Assignment →
Search the entries below for the word "wins", then copy each line in which it is found.

Exercise data →
[Start of section]

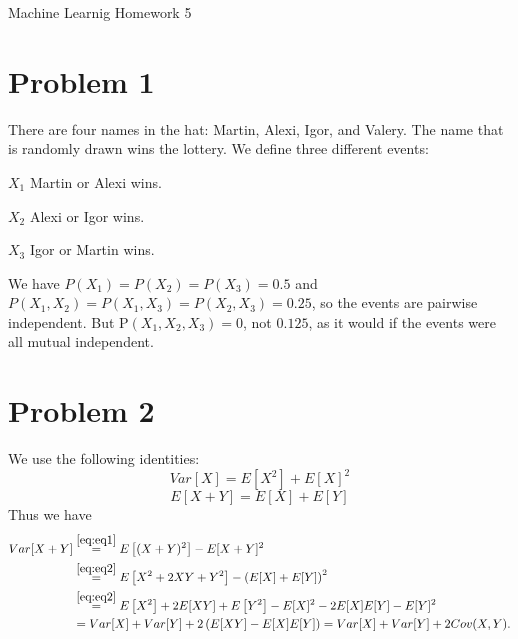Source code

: \documentclass[12pt]{article}
\begin{document}
\begin{center}
{\Large Machine Learnig Homework 5} \\[.3in]
\end{center}
\vspace*{.5in}


\section*{Problem 1}

There are four names in the hat: Martin, Alexi, Igor, and Valery. The name that is randomly drawn wins the lottery. We define three different events:
\begin{description}
 \item{$X_1$} Martin or Alexi wins.
 \item {$X_2$} Alexi or Igor wins.
 \item {$X_3$} Igor or Martin wins.
\end{description}

We have $P(X_1) = P(X_2) = P(X_3) = 0.5$ and $P(X_1, X_2) = P(X_1, X_3) = P(X_2, X_3) = 0.25$, so the events are pairwise independent. But P$(X_1, X_2, X_3) = 0$, not $0.125$, as it would if the events were all mutual independent.


\section*{Problem 2}

We use the following identities:\\
\begin{equation}
Var[X] = E[X^2] + E[X]^2\label{eq:eq1}
\end{equation}
\begin{equation}
E[X+Y] = E[X]+E[Y]\label{eq:eq2}
\end{equation}
Thus we have\\
\begin{align*}
\begin{split}
Var[X+Y] &\stackrel{\eqref{eq:eq1}}{=} E\left[(X+Y)^2\right]-E[X+Y]^2\\
&\stackrel{\eqref{eq:eq2}}{=}E\left[X^2+2XY+Y^2\right] -\left(E[X]+E[Y]\right)^2\\
&\stackrel{\eqref{eq:eq2}}{=}E\left[X^2\right] + 2E[XY] + E\left[Y^2\right] -E[X]^2-2E[X]E[Y]-E[Y]^2\\
&=Var[X]+Var[Y] + 2\left(E[XY] - E[X]E[Y]\right) = Var[X]+Var[Y]+2Cov(X,Y).
\end{split}
\end{align*}
\end{document}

[End of section]

Result of the exercise →
There are four names in the hat: Martin, Alexi, Igor, and Valery. The name that is randomly drawn wins the lottery. We define three different events:
 \item{$X_1$} Martin or Alexi wins.
 \item {$X_2$} Alexi or Igor wins.
 \item {$X_3$} Igor or Martin wins.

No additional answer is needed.